Saturday, January 31, 2009

Random Ruminations

"Her restlessness was not easily appeased. . . . Everywhere she turned there was a blinding sameness. She could no longer distinguish one moment of her life from another, and the events of each day were forgotten as soon as they had passed" (Graham, 2001, p. 99).

In transition? Clearly. But transition to what? While waiting, I've polished off a number of books, but so far, the nuggets I've encountered in them haven't coalesced into a particularly coherent set of understandings. However, it occurs to me that many may prefer the raw data without the commentary anyhow. Sometimes it is safer that way too. ;-) So, think of what follows as random graffiti that various authors have spray-painted on the walls of my mind. As is the case with graffiti from time to time, at least some of these quotes have artistic qualities that extend beyond the functional purposes they were intended to serve within the context of the books in which they appeared.

"All educational growth is loss ... teachers in higher education are pressured to construe their work in oppositional rather than relational terms, pitting teacher against student, separating knowledge and identity, and describing the world in black and white terms" (Stengel, 1998).

"Living matter and clarity are opposites--they run away from one another" (Gilder, 2008, p. 100).

"John had always been drawn to the invisible: more specifically, the invisible connections between things. As a child he had puzzled over the phenomena ordinary men take for granted in modern life: the connection between a flick of a switch and the sudden appearance of light, or sound, or image. He tore things apart--looking for the connections. But his interest went beyond the engineer's obsession with mechanical cause and effect, with deconstructing and reconstructing physical reality: he searched for things that would leave him awestruck, things residing in mystery and obscurity. Invisible connections" (Graham, 2001, p. 106).
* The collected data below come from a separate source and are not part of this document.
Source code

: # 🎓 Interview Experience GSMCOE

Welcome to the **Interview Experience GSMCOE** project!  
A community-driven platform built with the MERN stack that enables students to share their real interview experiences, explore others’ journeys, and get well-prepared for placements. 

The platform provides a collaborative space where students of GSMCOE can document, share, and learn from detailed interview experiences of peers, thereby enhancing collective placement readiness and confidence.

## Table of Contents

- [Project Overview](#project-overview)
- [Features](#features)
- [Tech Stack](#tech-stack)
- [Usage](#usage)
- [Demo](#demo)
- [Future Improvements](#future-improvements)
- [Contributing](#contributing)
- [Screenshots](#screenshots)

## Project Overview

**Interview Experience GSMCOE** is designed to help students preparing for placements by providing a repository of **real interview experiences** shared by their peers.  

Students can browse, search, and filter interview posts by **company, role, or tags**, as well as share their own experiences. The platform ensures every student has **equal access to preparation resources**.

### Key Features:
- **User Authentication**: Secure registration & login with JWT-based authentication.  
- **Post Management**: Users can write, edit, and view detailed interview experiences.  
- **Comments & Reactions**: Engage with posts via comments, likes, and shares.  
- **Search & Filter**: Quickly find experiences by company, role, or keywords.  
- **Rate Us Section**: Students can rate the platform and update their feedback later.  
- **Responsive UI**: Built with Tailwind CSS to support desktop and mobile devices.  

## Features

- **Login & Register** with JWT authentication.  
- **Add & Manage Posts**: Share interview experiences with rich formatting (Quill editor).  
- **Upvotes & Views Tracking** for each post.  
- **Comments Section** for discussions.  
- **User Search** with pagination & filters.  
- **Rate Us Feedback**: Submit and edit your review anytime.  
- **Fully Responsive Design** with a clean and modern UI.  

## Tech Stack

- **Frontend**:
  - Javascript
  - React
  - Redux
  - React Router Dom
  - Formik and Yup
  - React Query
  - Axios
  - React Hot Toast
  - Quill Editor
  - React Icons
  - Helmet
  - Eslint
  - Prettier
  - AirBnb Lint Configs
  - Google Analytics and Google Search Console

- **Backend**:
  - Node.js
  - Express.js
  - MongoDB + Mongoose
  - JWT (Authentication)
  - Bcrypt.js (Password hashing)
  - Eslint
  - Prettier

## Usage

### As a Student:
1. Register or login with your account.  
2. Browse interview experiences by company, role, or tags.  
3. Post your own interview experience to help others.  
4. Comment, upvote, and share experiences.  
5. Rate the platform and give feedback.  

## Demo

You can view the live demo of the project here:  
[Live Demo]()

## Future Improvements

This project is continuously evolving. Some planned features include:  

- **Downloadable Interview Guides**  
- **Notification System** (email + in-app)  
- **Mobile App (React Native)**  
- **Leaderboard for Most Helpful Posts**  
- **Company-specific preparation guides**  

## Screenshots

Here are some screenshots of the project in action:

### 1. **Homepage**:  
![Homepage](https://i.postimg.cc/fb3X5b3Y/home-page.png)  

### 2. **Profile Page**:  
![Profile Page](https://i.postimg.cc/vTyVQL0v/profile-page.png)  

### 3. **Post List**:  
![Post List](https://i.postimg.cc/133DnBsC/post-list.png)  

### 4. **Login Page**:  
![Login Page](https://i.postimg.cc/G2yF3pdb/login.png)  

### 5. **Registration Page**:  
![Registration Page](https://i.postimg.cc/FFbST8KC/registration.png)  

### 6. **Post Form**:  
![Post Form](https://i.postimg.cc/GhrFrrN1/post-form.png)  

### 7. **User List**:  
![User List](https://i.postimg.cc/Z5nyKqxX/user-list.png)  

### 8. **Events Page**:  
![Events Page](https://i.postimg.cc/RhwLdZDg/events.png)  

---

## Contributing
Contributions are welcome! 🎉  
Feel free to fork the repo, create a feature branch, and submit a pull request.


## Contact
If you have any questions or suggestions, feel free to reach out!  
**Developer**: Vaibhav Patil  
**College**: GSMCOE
"Co-existence is not the same as communication or connection" (Montgomery, 2009).


"When two particles interact with each other, they exchange energy and/or momentum" (K.C. Cole in Graham, 2001, p. 98).

"It is a gift, you know, to see and to be moved" (Graham, 2001, p. 14).


"Schrodinger nodded . . . 'And matter is like light,' he said, 'and it diffracts'" (Gilder, 2008, p. 89).


"Everything . . . starts with a fall" (Guedj, 2000, p. 17).


"I'm in a constant state of beta...perpetually reinventing myself..." (Adam Schokora)


References

Fleischman, Paul. (2001). Seek. Chicago: Cricket Books.

Gilder, Louisa. (2008). The age of entanglement: When quantum physics was reborn. NY: Alfred A. Knopf.

Graham, Janice. (2001). Sarah's window. NY: G.P. Putnam's Sons.

Guedj, Denis. (2000). The parrot's theorem. NY: Thomas Dunne Books.

Montgomery, Cherice. (2009, January 11). A random thought.

Schokora, Adam. (2008). 56minus1::

Stengel, Barbara S. (1998, Sept. 10). Review of Burbules, Nicholas C. and Hansen, David T. (Eds.). (1997). Teaching and its Predicaments. Boulder, CO: Westview Press. EdRev. Retrieved February 1, 2009, from http://edrev.asu.edu/reviews/rev37.htm<

Sunday, January 04, 2009

Practices Makes . . . Daffodils?

"On this Sunday afternoon I keep playing the notes anyway, running through every piece. Because that's important too, to have each note of each score burned into my mind and my fingers. The physical part of the performance needs to feel as natural as pouring water from a pitcher. Still, with just two days to go, I should be feeling actual music. It should feel real. The composer's ideas ought to be burning the paint off my practice room walls. The emotions should be vaporizing the muscles and the violin and the fingers and the bow, until there's nothing left but pure thought. Because that's what a true performance is, and nothing less will do" (Clements, 2006, p. 100).

As I prepare my mind for the new semester on this Sunday evening, the fact that I have not yet finished the revisions on my dissertation weighs heavily upon me. It seems that after having written 10 chapters (586 pages), "I should be feeling actual music. It should feel real." My ideas ought to be burning SOMETHING up! However, instead of "pure thought" I currently have a muddy, slushy mess that isn't that much different from the winter roads outside. And, just as snow loses its appeal after one has been entrapped by it for several months, I have a terrible case of cabin fever with respect to these ideas. I am SO ready for Spring in every sense of the word! I can only hope that as it draws nearer, the frozen extremities of my mind will also begin to thaw, nurturing mental crocuses and daffodils that will assure me that this wretched winter will not last forever.

References

Clements, Andrew. (2006). Things hoped for. NY: Philomel Books.